In contrast, mid-cap funds saw average returns of 3%, while large-cap funds recorded an average loss of 4% during the same period. This stellar performance has reignited investor confidence and interest in the small-cap category.

Record Inflows Fuel Growth

According to figures from the Association of Mutual Funds in India (AMFI), small-cap funds attracted substantial net inflows totaling Rs 16,885 crore in April. This marks the highest monthly inflow into the category observed over the past year, underscoring the renewed enthusiasm among investors.

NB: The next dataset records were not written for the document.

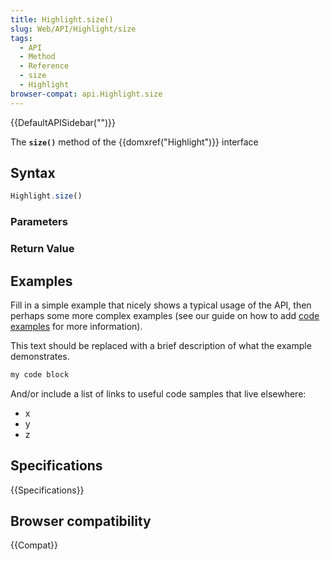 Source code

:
 ```yaml
---
title: Highlight.size()
slug: Web/API/Highlight/size
tags:
  - API
  - Method
  - Reference
  - size
  - Highlight
browser-compat: api.Highlight.size
---
```

{{DefaultAPISidebar("")}}

The **`size()`** method of the {{domxref("Highlight")}} interface 

## Syntax

```js
Highlight.size()
```

### Parameters



### Return Value



## Examples

Fill in a simple example that nicely shows a typical usage of the API, then perhaps some more complex examples (see our guide on how to add [code examples](/en-US/docs/MDN/Contribute/Structures/Code_examples) for more information).

This text should be replaced with a brief description of what the example demonstrates.

```js
my code block
```

And/or include a list of links to useful code samples that live elsewhere:

*   x
*   y
*   z

## Specifications

{{Specifications}}

## Browser compatibility

{{Compat}}

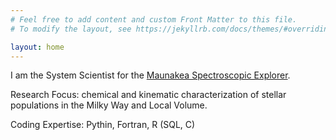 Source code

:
 ```yaml
---
# Feel free to add content and custom Front Matter to this file.
# To modify the layout, see https://jekyllrb.com/docs/themes/#overriding-theme-defaults

layout: home
---
```


I am the System Scientist for the 
<a href="http://mse.cfht.hawaii.edu">Maunakea Spectroscopic Explorer</a>.


Research Focus: chemical and kinematic characterization of stellar populations in the Milky Way and Local Volume.

Coding Expertise: Pythin, Fortran, R (SQL, C)


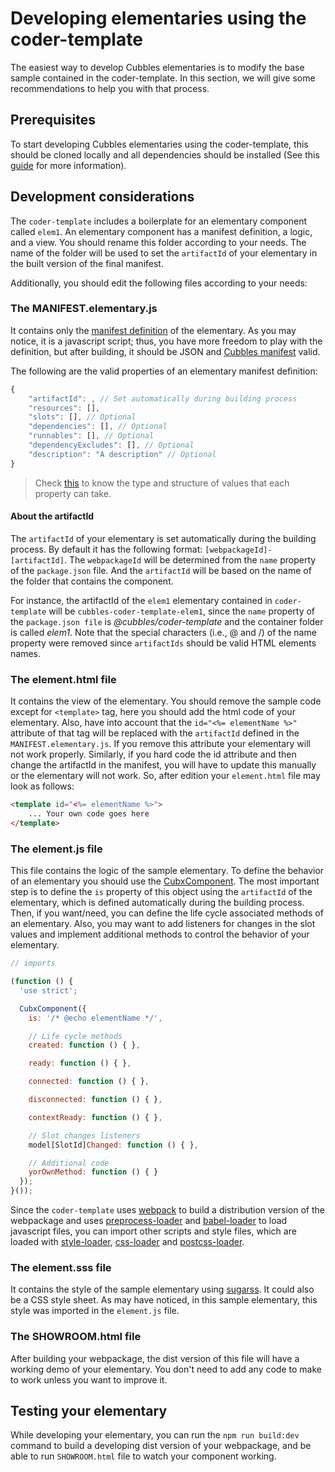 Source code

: # Developing elementaries using the coder-template

The easiest way to develop Cubbles elementaries is to modify the base sample contained in the coder-template. In this section, we will give some recommendations to help you with that process.

## Prerequisites

To start developing Cubbles elementaries using the coder-template, this should be cloned locally and all dependencies should be installed (See this [guide](./creating-project.md) for more information).

## Development considerations

The `coder-template` includes a boilerplate for an elementary component called `elem1`. An elementary component has a manifest definition, a logic, and a view. You should rename this folder according to your needs. The name of the folder will be used to set the `artifactId` of your elementary in the built version of the final manifest.

Additionally, you should edit the following files according to your needs:

### The **MANIFEST.elementary.js**

It contains only the [manifest definition](../terms-and-concepts/artifacts.md#artifact-definition) of the elementary. As you may notice, it is a javascript script; thus, you have more freedom to play with the definition, but after building, it should be JSON and [Cubbles manifest](http://cubbles.github.io/cubx-webpackage-document-api/schema-explorer.html?schemaPath=master/lib/jsonSchema/manifestWebpackage-10.0.0.schema.json) valid.

The following are the valid properties of an elementary manifest definition:

```javascript
{
    "artifactId": , // Set automatically during building process
    "resources": [],
    "slots": [], // Optional
    "dependencies": [], // Optional
    "runnables": [], // Optional
    "dependencyExcludes": [], // Optional
    "description": "A description" // Optional
}
```

> Check [this](http://cubbles.github.io/cubx-webpackage-document-api/schema-explorer.html?schemaPath=master/lib/jsonSchema/manifestWebpackage-10.0.0.schema.json) to know the type and structure of values that each property can take.

#### About the artifactId

The `artifactId` of your elementary is set automatically during the building process. By default it has the following format: `[webpackageId]-[artifactId]`. The `webpackageId` will be determined from the `name` property of the `package.json` file. And the `artifactId` will be based on the name of the folder that contains the component.

For instance, the artifactId of the `elem1` elementary contained in `coder-template` will be `cubbles-coder-template-elem1`, since the `name` property of the `package.json file` is *@cubbles/coder-template* and the container folder is called *elem1*. Note that the special characters (i.e., @ and /) of the name property were removed since `artifactIds` should be valid HTML elements names.

### The **element.html** file

It contains the view of the elementary. You should remove the sample code except for `<template>` tag, here you should add the html code of your elementary. Also, have into account that the `id="<%= elementName %>"` attribute of that tag will be replaced with the `artifactId` defined in the `MANIFEST.elementary.js`. If you remove this attribute your elementary will not work properly. Similarly, if you hard code the id attribute and then change the artifactId in the manifest, you will have to update this manually or the elementary will not work. So, after edition your `element.html` file may look as follows:

```html
<template id="<%= elementName %>">
    ... Your own code goes here
</template>
```

### The **element.js** file

This file contains the logic of the sample elementary. To define the behavior of an elementary you should use the [CubxComponent](../runtime-extension-rte/user-guide/cubbles-js-api/inside-interaction.md#the-cubxcomponent-object). The most important step is to define the `is` property of this object using the `artifactId` of the elementary, which is defined automatically during the building process. Then, if you want/need, you can define the life cycle associated methods of an elementary. Also, you may want to add listeners for changes in the slot values and implement additional methods to control the behavior of your elementary.

```javascript
// imports

(function () {
  'use strict';

  CubxComponent({
    is: '/* @echo elementName */',

    // Life cycle methods
    created: function () { },

    ready: function () { },

    connected: function () { },

    disconnected: function () { },

    contextReady: function () { },

    // Slot changes listeners
    model[SlotId]Changed: function () { },

    // Additional code
    yorOwnMethod: function () { }
  });
}());
```

Since the `coder-template` uses [webpack](https://webpack.github.io/) to build a distribution version of the webpackage and uses [preprocess-loader](https://www.npmjs.com/package/preprocess-loader) and [babel-loader](https://webpack.js.org/loaders/babel-loader/) to load javascript files, you can import other scripts and style files, which are loaded with [style-loader](https://webpack.js.org/loaders/style-loader/), [css-loader](https://webpack.js.org/loaders/css-loader/) and [postcss-loader](https://webpack.js.org/loaders/postcss-loader/).

### The **element.sss** file

It contains the style of the sample elementary using [sugarss](https://github.com/postcss/sugarss). It could also be a CSS style sheet. As may have noticed, in this sample elementary, this style was imported in the `element.js` file.

### The **SHOWROOM.html** file

After building your webpackage, the dist version of this file will have a working demo of your elementary. You don't need to add any code to make to work unless you want to improve it.

## Testing your elementary

While developing your elementary, you can run the `npm run build:dev` command to build a developing dist version of your webpackage, and be able to run `SHOWROOM.html` file to watch your component working. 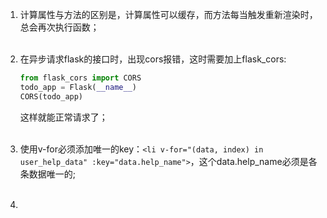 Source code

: 1. 计算属性与方法的区别是，计算属性可以缓存，而方法每当触发重新渲染时，总会再次执行函数；<br><br> 

2. 在异步请求flask的接口时，出现cors报错，这时需要加上flask_cors:

   ```python
   from flask_cors import CORS
   todo_app = Flask(__name__)
   CORS(todo_app)
   ```

   这样就能正常请求了；<br><br> 

3. 使用v-for必须添加唯一的key：`<li v-for="(data, index) in user_help_data" :key="data.help_name">`，这个data.help_name必须是各条数据唯一的;<br><br> 

4.  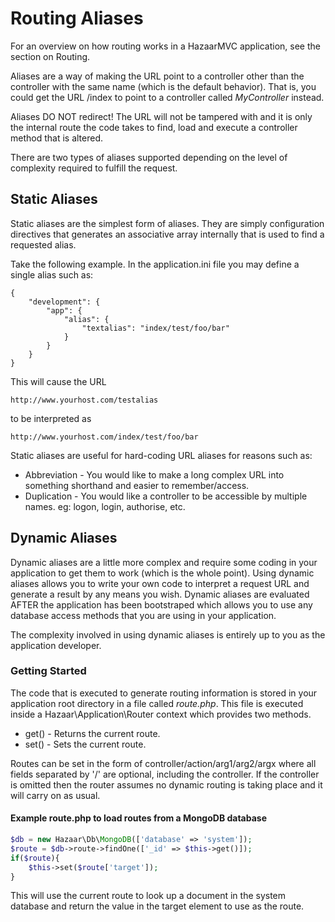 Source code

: # Routing Aliases

For an overview on how routing works in a HazaarMVC application, see the section on Routing.

Aliases are a way of making the URL point to a controller other than the controller with the same name (which is the default behavior). That is, you could get the URL /index to point to a controller called *MyController* instead.

Aliases DO NOT redirect! The URL will not be tampered with and it is only the internal route the code takes to find, load and execute a controller method that is altered.

There are two types of aliases supported depending on the level of complexity required to fulfill the request.

## Static Aliases

Static aliases are the simplest form of aliases. They are simply configuration directives that generates an associative array internally that is used to find a requested alias.

Take the following example. In the application.ini file you may define a single alias such as:

```
{
    "development": {
        "app": {
            "alias": {
                "textalias": "index/test/foo/bar"
            }
        }
    }
}
```

This will cause the URL

```
http://www.yourhost.com/testalias
```

to be interpreted as

```
http://www.yourhost.com/index/test/foo/bar
```

Static aliases are useful for hard-coding URL aliases for reasons such as:

* Abbreviation - You would like to make a long complex URL into something shorthand and easier to remember/access.
* Duplication - You would like a controller to be accessible by multiple names. eg: logon, login, authorise, etc.

## Dynamic Aliases

Dynamic aliases are a little more complex and require some coding in your application to get them to work (which is the whole point). Using dynamic aliases allows you to write your own code to interpret a request URL and generate a result by any means you wish. Dynamic aliases are evaluated AFTER the application has been bootstraped which allows you to use any database access methods that you are using in your application.

The complexity involved in using dynamic aliases is entirely up to you as the application developer.

### Getting Started

The code that is executed to generate routing information is stored in your application root directory in a file called *route.php*. This file is executed inside a Hazaar\Application\Router context which provides two methods.

* get() - Returns the current route.
* set() - Sets the current route.

Routes can be set in the form of controller/action/arg1/arg2/argx where all fields separated by '/' are optional, including the controller. If the controller is omitted then the router assumes no dynamic routing is taking place and it will carry on as usual.

#### Example route.php to load routes from a MongoDB database

```php
$db = new Hazaar\Db\MongoDB(['database' => 'system']);
$route = $db->route->findOne(['_id' => $this->get()]);
if($route){
    $this->set($route['target']);
}
```

This will use the current route to look up a document in the system database and return the value in the target element to use as the route. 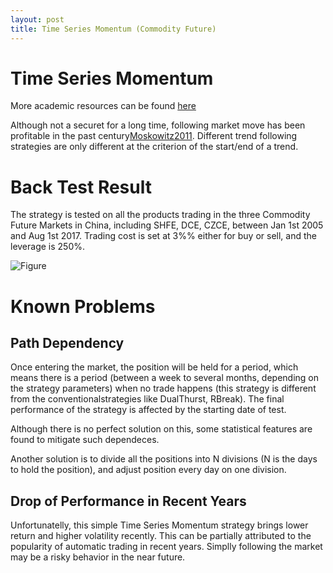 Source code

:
 ```yaml
---
layout: post
title: Time Series Momentum (Commodity Future)
---
```


# Time Series Momentum 
More academic resources can be found [here](https://scholar.google.com/scholar?hl=en&q=time+series+momentum&btnG=&as_sdt=1%2C5&as_sdtp=)

Although not a securet for a long time, following market move has been profitable in the past century[Moskowitz2011](http://www.sciencedirect.com/science/article/pii/S0304405X11002613). Different trend following strategies are only different at the criterion of the start/end of a trend. 


# Back Test Result
The strategy is tested on all the products trading in the three Commodity Future Markets in China, including SHFE, DCE, CZCE, between Jan 1st 2005 and Aug 1st 2017. Trading cost is set at 3%% either for buy or sell, and the leverage is 250%. 

![Figure](../images/config.png)


# Known Problems
## Path Dependency
Once entering the market, the position will be held for a period, which means there is a period (between a week to several months, depending on the strategy parameters) when no trade happens (this strategy is different from the conventionalstrategies like DualThurst, RBreak). The final performance of the strategy is affected by the starting date of test. 

Although there is no perfect solution on this, some statistical features are found to mitigate such dependeces. 

Another solution is to divide all the positions into N divisions (N is the days to hold the position), and adjust position every day on one division. 

## Drop of Performance in Recent Years
Unfortunatelly, this simple Time Series Momentum strategy brings lower return and higher volatility recently. This can be partially attributed to the popularity of automatic trading in recent years. Simplly following the market may be a risky behavior in the near future. 




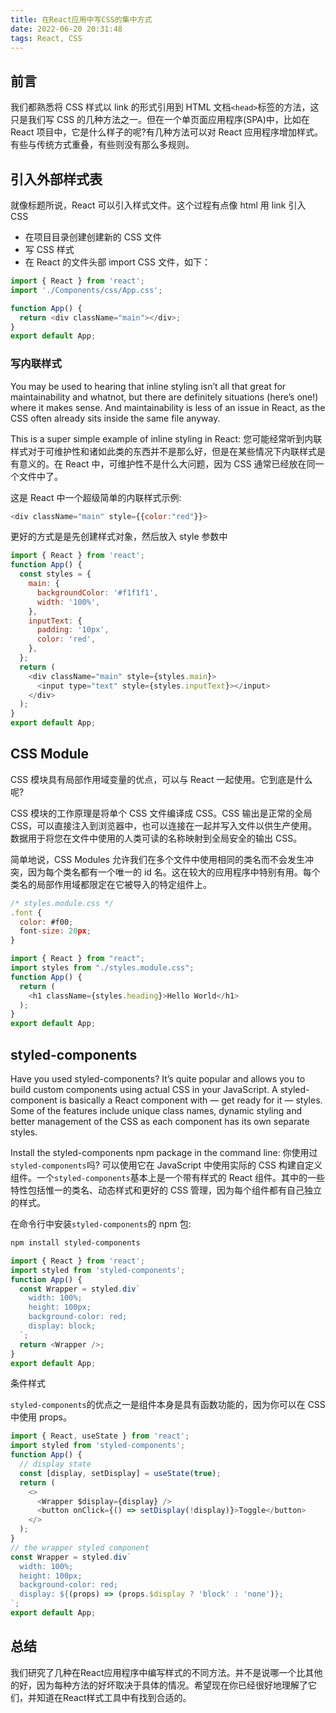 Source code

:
 ```yaml
---
title: 在React应用中写CSS的集中方式
date: 2022-06-20 20:31:48
tags: React, CSS
---
```


## 前言

我们都熟悉将 CSS 样式以 link 的形式引用到 HTML 文档`<head>`标签的方法，这只是我们写 CSS 的几种方法之一。但在一个单页面应用程序(SPA)中，比如在 React 项目中，它是什么样子的呢?有几种方法可以对 React 应用程序增加样式。有些与传统方式重叠，有些则没有那么多规则。

## 引入外部样式表

就像标题所说，React 可以引入样式文件。这个过程有点像 html 用 link 引入 CSS

- 在项目目录创建创建新的 CSS 文件
- 写 CSS 样式
- 在 React 的文件头部 import CSS 文件，如下：

```js
import { React } from 'react';
import './Components/css/App.css';

function App() {
  return <div className="main"></div>;
}
export default App;
```

### 写内联样式

You may be used to hearing that inline styling isn’t all that great for maintainability and whatnot, but there are definitely situations (here’s one!) where it makes sense. And maintainability is less of an issue in React, as the CSS often already sits inside the same file anyway.

This is a super simple example of inline styling in React:
您可能经常听到内联样式对于可维护性和诸如此类的东西并不是那么好，但是在某些情况下内联样式是有意义的。在 React 中，可维护性不是什么大问题，因为 CSS 通常已经放在同一个文件中了。

这是 React 中一个超级简单的内联样式示例:

```js
<div className="main" style={{color:"red"}}>
```

更好的方式是是先创建样式对象，然后放入 style 参数中

```js
import { React } from 'react';
function App() {
  const styles = {
    main: {
      backgroundColor: '#f1f1f1',
      width: '100%',
    },
    inputText: {
      padding: '10px',
      color: 'red',
    },
  };
  return (
    <div className="main" style={styles.main}>
      <input type="text" style={styles.inputText}></input>
    </div>
  );
}
export default App;
```

## CSS Module

CSS 模块具有局部作用域变量的优点，可以与 React 一起使用。它到底是什么呢?

CSS 模块的工作原理是将单个 CSS 文件编译成 CSS。CSS 输出是正常的全局 CSS，可以直接注入到浏览器中，也可以连接在一起并写入文件以供生产使用。数据用于将您在文件中使用的人类可读的名称映射到全局安全的输出 CSS。

简单地说，CSS Modules 允许我们在多个文件中使用相同的类名而不会发生冲突，因为每个类名都有一个唯一的 id 名。这在较大的应用程序中特别有用。每个类名的局部作用域都限定在它被导入的特定组件上。

```js
/* styles.module.css */
.font {
  color: #f00;
  font-size: 20px;
}

import { React } from "react";
import styles from "./styles.module.css";
function App() {
  return (
    <h1 className={styles.heading}>Hello World</h1>
  );
}
export default App;
```

## styled-components

Have you used styled-components? It’s quite popular and allows you to build custom components using actual CSS in your JavaScript. A styled-component is basically a React component with — get ready for it — styles. Some of the features include unique class names, dynamic styling and better management of the CSS as each component has its own separate styles.

Install the styled-components npm package in the command line:
你使用过`styled-components`吗? 可以使用它在 JavaScript 中使用实际的 CSS 构建自定义组件。一个`styled-components`基本上是一个带有样式的 React 组件。其中的一些特性包括惟一的类名、动态样式和更好的 CSS 管理，因为每个组件都有自己独立的样式。

在命令行中安装`styled-components`的 npm 包:

```bash
npm install styled-components
```

```js
import { React } from 'react';
import styled from 'styled-components';
function App() {
  const Wrapper = styled.div`
    width: 100%;
    height: 100px;
    background-color: red;
    display: block;
  `;
  return <Wrapper />;
}
export default App;
```

条件样式

`styled-components`的优点之一是组件本身是具有函数功能的，因为你可以在 CSS 中使用 props。

```js
import { React, useState } from 'react';
import styled from 'styled-components';
function App() {
  // display state
  const [display, setDisplay] = useState(true);
  return (
    <>
      <Wrapper $display={display} />
      <button onClick={() => setDisplay(!display)}>Toggle</button>
    </>
  );
}
// the wrapper styled component
const Wrapper = styled.div`
  width: 100%;
  height: 100px;
  background-color: red;
  display: ${(props) => (props.$display ? 'block' : 'none')};
`;
export default App;
```

## 总结
我们研究了几种在React应用程序中编写样式的不同方法。并不是说哪一个比其他的好，因为每种方法的好坏取决于具体的情况。希望现在你已经很好地理解了它们，并知道在React样式工具中有找到合适的。
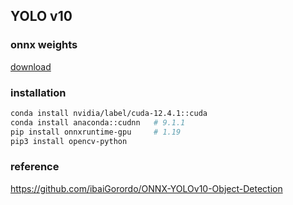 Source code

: ## YOLO v10
### onnx weights
[download](https://github.com/THU-MIG/yolov10/releases)

### installation
```bash
conda install nvidia/label/cuda-12.4.1::cuda
conda install anaconda::cudnn   # 9.1.1
pip install onnxruntime-gpu     # 1.19
pip3 install opencv-python
```
### reference
https://github.com/ibaiGorordo/ONNX-YOLOv10-Object-Detection































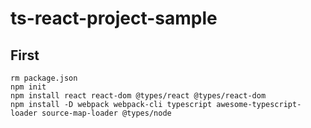 # ts-react-project-sample

## First

```console
rm package.json
npm init
npm install react react-dom @types/react @types/react-dom
npm install -D webpack webpack-cli typescript awesome-typescript-loader source-map-loader @types/node
```

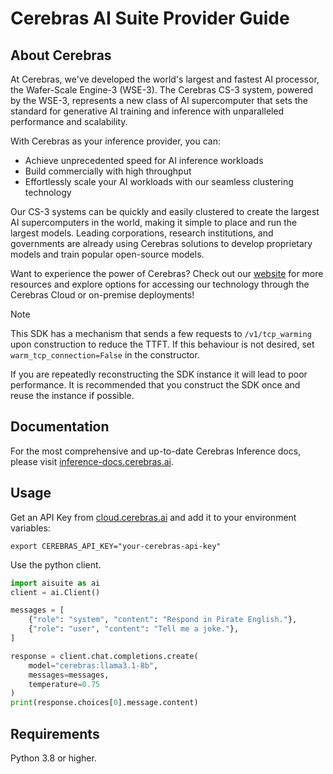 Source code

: # Cerebras AI Suite Provider Guide

## About Cerebras

At Cerebras, we've developed the world's largest and fastest AI processor, the Wafer-Scale Engine-3 (WSE-3). The Cerebras CS-3 system, powered by the WSE-3, represents a new class of AI supercomputer that sets the standard for generative AI training and inference with unparalleled performance and scalability.

With Cerebras as your inference provider, you can:
- Achieve unprecedented speed for AI inference workloads
- Build commercially with high throughput
- Effortlessly scale your AI workloads with our seamless clustering technology

Our CS-3 systems can be quickly and easily clustered to create the largest AI supercomputers in the world, making it simple to place and run the largest models. Leading corporations, research institutions, and governments are already using Cerebras solutions to develop proprietary models and train popular open-source models.

Want to experience the power of Cerebras? Check out our [website](https://cerebras.net) for more resources and explore options for accessing our technology through the Cerebras Cloud or on-premise deployments!

> [!NOTE]  
> This SDK has a mechanism that sends a few requests to `/v1/tcp_warming` upon construction to reduce the TTFT. If this behaviour is not desired, set `warm_tcp_connection=False` in the constructor.
>
> If you are repeatedly reconstructing the SDK instance it will lead to poor performance. It is recommended that you construct the SDK once and reuse the instance if possible.

## Documentation

For the most comprehensive and up-to-date Cerebras Inference docs, please visit [inference-docs.cerebras.ai](https://inference-docs.cerebras.ai).

## Usage
Get an API Key from [cloud.cerebras.ai](https://cloud.cerebras.ai/) and add it to your environment variables:

```shell
export CEREBRAS_API_KEY="your-cerebras-api-key"
```

Use the python client.

```python
import aisuite as ai
client = ai.Client()

messages = [
    {"role": "system", "content": "Respond in Pirate English."},
    {"role": "user", "content": "Tell me a joke."},
]

response = client.chat.completions.create(
    model="cerebras:llama3.1-8b",
    messages=messages,
    temperature=0.75
)
print(response.choices[0].message.content)

```

## Requirements

Python 3.8 or higher.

Beyond the recent three-month surge, small-cap funds have also shown robust performance over longer timeframes. As of May 31, they generated average returns of 3.13% over six months and 6.42% over one year. Their long-term track record is even more compelling, with category-average annualized returns of 19.4% over the last three years.

Outperforming Benchmarks

Fund managers within the small-cap segment have consistently shown their ability to outperform market benchmarks. A remarkable 92.3% of actively managed small-cap funds have surpassed the Nifty Smallcap 250 Total Return Index (TRI) over the past decade. This trend of outperformance holds true for shorter periods as well, with 81.8% of funds beating the benchmark over five years and 80% doing so in the last 12 months.

Long-Term Horizon Recommended for Small-Cap Investors

Despite their strong performance, financial experts advise that small-cap funds are best suited for investors with a long-term investment horizon. Historical analysis of the Nifty Small Cap 100 Index since April 2004 reveals that the probability of negative returns decreases significantly as the holding period extends.

For those investing through Systematic Investment Plans (SIPs), the worst three-year outcome historically recorded a loss of 44%. However, extending the investment period to five years dramatically improves the worst-case return to a decline of 16.3%. Over a 10-year horizon, the maximum recorded SIP loss narrows sharply to just 2.4%. Investors who remained invested for 15 years or longer have historically earned a minimum annualized return of 6.1%.

This data reinforces a crucial lesson for investors: while small-cap funds can exhibit short-term volatility, a patient and long-term approach has historically increased the likelihood of generating positive and substantial returns.